Throughout the entirety of the film the director has created a realistic world flooded with unusual happenings that lure the viewer in to the lives of Malcolm and Cole, played by Bruce Willis (Malcolm) and Hayley Joel Osment (Cole). In a review by Roger Ebert he said, 'I have to admit I was blind-sided by the ending. The solution to many of the film's puzzlements is right there in lain view, and the movie hasn't cheated, but the very boldness of the storytelling carried me right past the crucial hints and right through to the end of the film, where everything takes on an intriguing new dimension.' (Ebert, 1999) During the film, the director seems to give some direct yet subtle hints that the film comes with such jaw-dropping twist. In a conversation with Malcolm, Cole tells him that stories should have a twist, a little foreshadowing nod to what is to come.
The film's score subliminally stands out, the horrendously low tones that escalate into high pitched ones create a bold sense of threat that puts you in a cinematic trance, you want to look away but you can't, in the beginning you wonder, what is it that the young boy is staring at with such intent.

Fig.3 Film Still
The Colour palette of the film is typically mundane, there isn't anything that seems out of the ordinary, apart from the colour red. 
The colour red can be seen during times of horror or discomfort for the boy, like the arrival of a ghost. It is seen as a dangerous colour that serves it's purpose as a warning to the viewer that a dark and hopelessly misunderstood being is near. In times like these the suspenseful soundtrack can be heard. The set design within the film, is that of pure genius, there isn't anything about it that screams horror or that something scary lives within. 'The Sixth Sense, which is about X-Files-ishly "believable" fears and coincidences, enjoys setting up X-Files-ish moments of pleasurable anxiety. The that end, writer-director M. Night Shyamalan (Wide Awake), working with cinematographer Tak Fujimoto (The Silence of the Lambs", creates a coolly askew visual style, investing everyday sights - doorknobs, staircases - with unexplained menace' (EW, 2002)

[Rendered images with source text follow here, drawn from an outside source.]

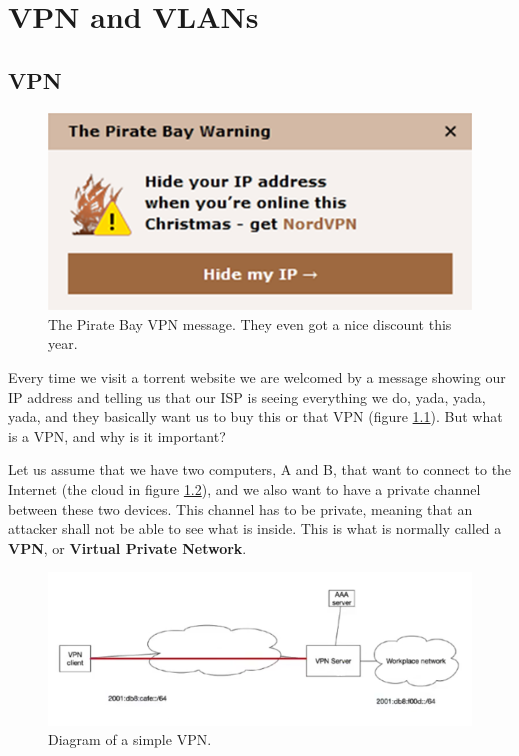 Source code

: \chapter{VPN and VLANs}
\label{ch:vpn_vlan}


\section{VPN}
\begin{figure}[h]
    \centering
    \includegraphics[scale=0.5]{img/tpb_vpn.png}
    \decoRule
    \caption{The Pirate Bay VPN message. They even got a nice discount this year.}
    \label{fig:tpb_vpn}
\end{figure}

Every time we visit a torrent website we are welcomed by a message showing our IP address and telling us that our ISP is seeing everything we do, yada, yada, yada, and they basically want us to buy this or that VPN (figure \ref{fig:tpb_vpn}). But what is a VPN, and why is it important?

Let us assume that we have two computers, A and B, that want to connect to the Internet (the cloud in figure \ref{fig:vpn}), and we also want to have a private channel between these two devices. This channel has to be private, meaning that an attacker shall not be able to see what is inside. This is what is normally called a \textbf{VPN}, or \textbf{Virtual Private Network}.

\begin{figure}[h]
    \centering
    \includegraphics[scale=0.7]{img/vpn.png}
    \decoRule
    \caption{Diagram of a simple VPN.}
    \label{fig:vpn}
\end{figure}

As a viewer 'The Sixth Sense' is still a refreshing and thoughtful film, it's plot is meaningful and the performances within it are honest. You feel emotionally invested with the characters and wish them only the best. It is a well balanced film that has inspired many TV shows and movies to spoof it's famous quote, "I see dead people". It can be said that M. Night Shyamalan created a masterpiece in filmmaking. 


Ebert, R. (1999) 'The Sixth Sense' At: http://www.rogerebert.com/reviews/the-sixth-sense-1999 Accessed on: 12/04/2016

EW, (2002) 'The Sixth Sense' At: http://www.ew.com/article/2002/07/03/movie-review-sixth-sense Accessed on: 12/04/2016

LaSalle, M (1999) 'Boy Is Dead-On Amazing in Sixth Sense Thriller' At: http://www.sfgate.com/movies/article/Boy-Is-Dead-On-Amazing-In-Sixth-Sense-Thriller-2916445.php Accessed on: 12/04/2016


Figure 1. 'The Sixth Sense' (1999) [Poster] At: http://cdn.traileraddict.com/content/walt-disney-pictures/thesixthsense.jpg Accessed on: 12/04/2016

Figure 2. [Film Still] At: http://montages.no/files/2013/12/lamp-3-600x338.jpg Accessed on: 12/04/2016

Figure 3. [Film Still] At: https://i.guim.co.uk/img/static/sys-images/Guardian/Pix/pictures/2014/10/22/1413975869329/The-Sixth-Sense-012.jpg?w=620&q=55&auto=format&usm=12&fit=max&s=8a7a1375e4211dbe97b37397ae36ee03 Accessed on: 12/04/2016


  1. I like your observation about this film being 'honest' - for all its tricks, it's exactly that.